#### THE TASK:
Your answer should be every line below that includes the word "respect".

#### EXERCISE MATERIAL:
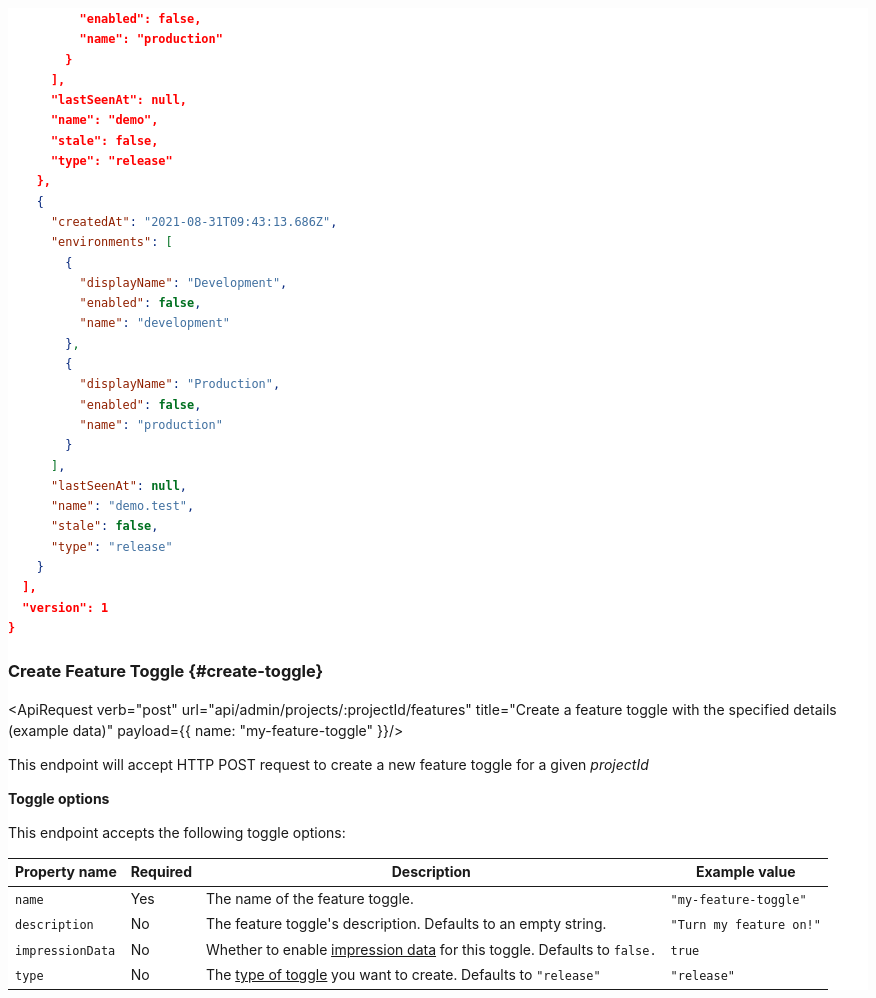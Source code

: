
 ```json
          "enabled": false,
          "name": "production"
        }
      ],
      "lastSeenAt": null,
      "name": "demo",
      "stale": false,
      "type": "release"
    },
    {
      "createdAt": "2021-08-31T09:43:13.686Z",
      "environments": [
        {
          "displayName": "Development",
          "enabled": false,
          "name": "development"
        },
        {
          "displayName": "Production",
          "enabled": false,
          "name": "production"
        }
      ],
      "lastSeenAt": null,
      "name": "demo.test",
      "stale": false,
      "type": "release"
    }
  ],
  "version": 1
}
```
### Create Feature Toggle {#create-toggle}

<ApiRequest verb="post" url="api/admin/projects/:projectId/features" title="Create a feature toggle with the specified details (example data)" payload={{ name: "my-feature-toggle" }}/>

This endpoint will accept HTTP POST request to create a new feature toggle for a given _projectId_

**Toggle options**

This endpoint accepts the following toggle options:

| Property name    | Required | Description                                                                                                  | Example value           |
|------------------|----------|--------------------------------------------------------------------------------------------------------------|-------------------------|
| `name`           | Yes      | The name of the feature toggle.                                                                              | `"my-feature-toggle"`   |
| `description`    | No       | The feature toggle's description. Defaults to an empty string.                                               | `"Turn my feature on!"` |
| `impressionData` | No       | Whether to enable [impression data](../../reference/impression-data.md) for this toggle. Defaults to `false.` | `true`                  |
| `type`           | No       | The [type of toggle](../../reference/feature-toggle-types.md) you want to create. Defaults to `"release"`     | `"release"`             |
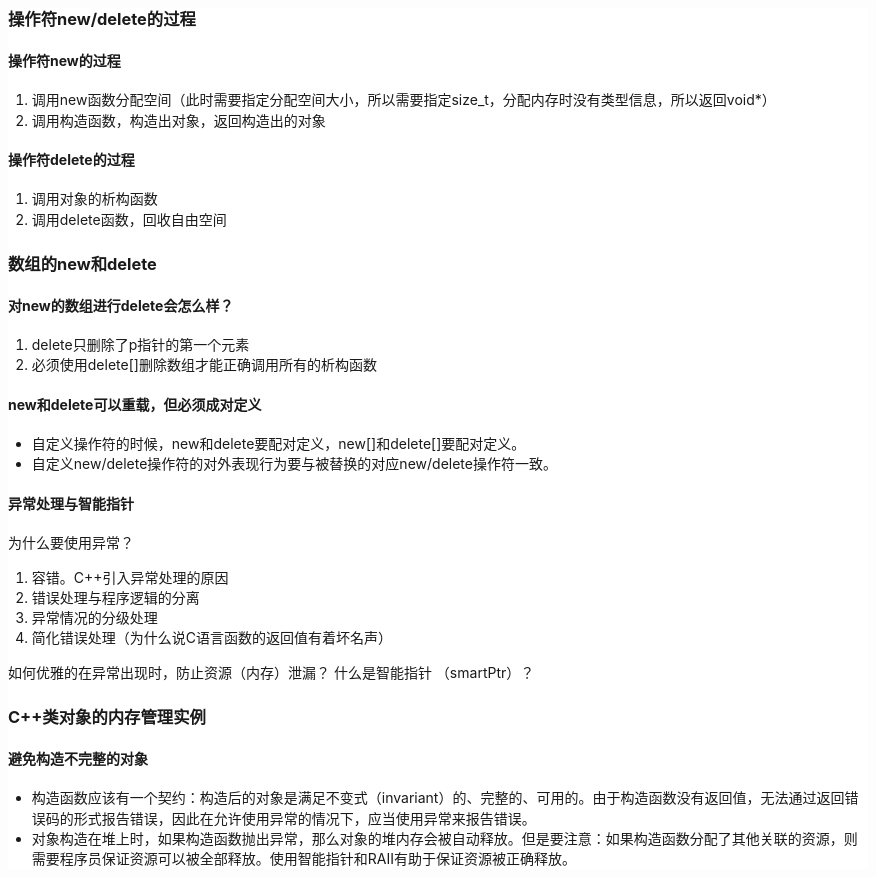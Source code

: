 

### 操作符new/delete的过程

#### 操作符new的过程

1. 调用new函数分配空间（此时需要指定分配空间大小，所以需要指定size_t，分配内存时没有类型信息，所以返回void*）
2. 调用构造函数，构造出对象，返回构造出的对象



#### 操作符delete的过程

1. 调用对象的析构函数
2. 调用delete函数，回收自由空间



### 数组的new和delete

#### 对new的数组进行delete会怎么样？

1. delete只删除了p指针的第一个元素
2. 必须使用delete[]删除数组才能正确调用所有的析构函数



#### new和delete可以重载，但必须成对定义

* 自定义操作符的时候，new和delete要配对定义，new[]和delete[]要配对定义。
* 自定义new/delete操作符的对外表现行为要与被替换的对应new/delete操作符一致。



#### 异常处理与智能指针

为什么要使用异常？

1.   容错。C++引入异常处理的原因
2.   错误处理与程序逻辑的分离
3.   异常情况的分级处理
4.   简化错误处理（为什么说C语言函数的返回值有着坏名声）



如何优雅的在异常出现时，防止资源（内存）泄漏？
什么是智能指针 （smartPtr）？



### C++类对象的内存管理实例

#### 避免构造不完整的对象

*  构造函数应该有一个契约：构造后的对象是满足不变式（invariant）的、完整的、可用的。由于构造函数没有返回值，无法通过返回错误码的形式报告错误，因此在允许使用异常的情况下，应当使用异常来报告错误。
*  对象构造在堆上时，如果构造函数抛出异常，那么对象的堆内存会被自动释放。但是要注意：如果构造函数分配了其他关联的资源，则需要程序员保证资源可以被全部释放。使用智能指针和RAII有助于保证资源被正确释放。



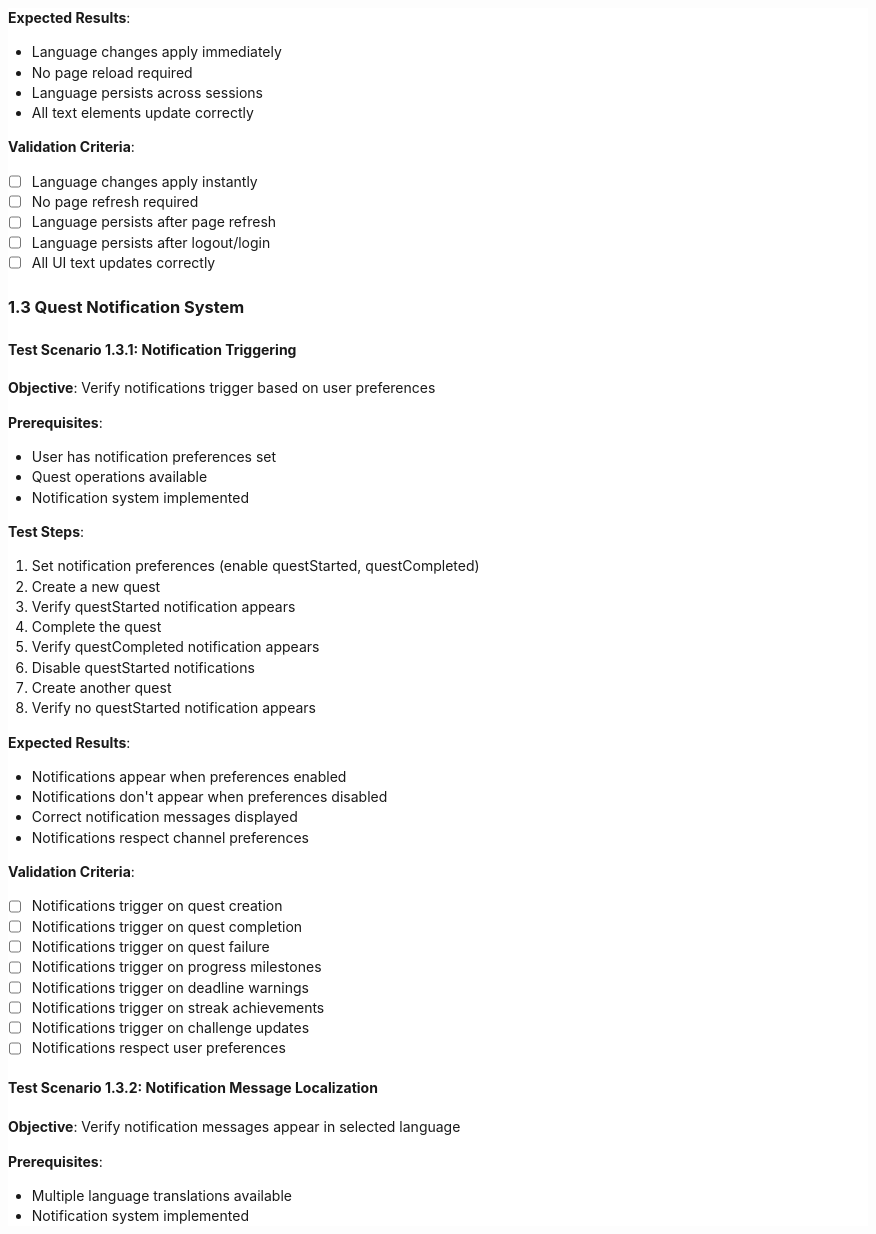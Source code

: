 **Expected Results**:
- Language changes apply immediately
- No page reload required
- Language persists across sessions
- All text elements update correctly

**Validation Criteria**:
- [ ] Language changes apply instantly
- [ ] No page refresh required
- [ ] Language persists after page refresh
- [ ] Language persists after logout/login
- [ ] All UI text updates correctly

### 1.3 Quest Notification System

#### Test Scenario 1.3.1: Notification Triggering
**Objective**: Verify notifications trigger based on user preferences

**Prerequisites**: 
- User has notification preferences set
- Quest operations available
- Notification system implemented

**Test Steps**:
1. Set notification preferences (enable questStarted, questCompleted)
2. Create a new quest
3. Verify questStarted notification appears
4. Complete the quest
5. Verify questCompleted notification appears
6. Disable questStarted notifications
7. Create another quest
8. Verify no questStarted notification appears

**Expected Results**:
- Notifications appear when preferences enabled
- Notifications don't appear when preferences disabled
- Correct notification messages displayed
- Notifications respect channel preferences

**Validation Criteria**:
- [ ] Notifications trigger on quest creation
- [ ] Notifications trigger on quest completion
- [ ] Notifications trigger on quest failure
- [ ] Notifications trigger on progress milestones
- [ ] Notifications trigger on deadline warnings
- [ ] Notifications trigger on streak achievements
- [ ] Notifications trigger on challenge updates
- [ ] Notifications respect user preferences

#### Test Scenario 1.3.2: Notification Message Localization
**Objective**: Verify notification messages appear in selected language

**Prerequisites**: 
- Multiple language translations available
- Notification system implemented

#### ANSWER BELOW:
- Notifications respect channel preferences
- [ ] Notifications respect user preferences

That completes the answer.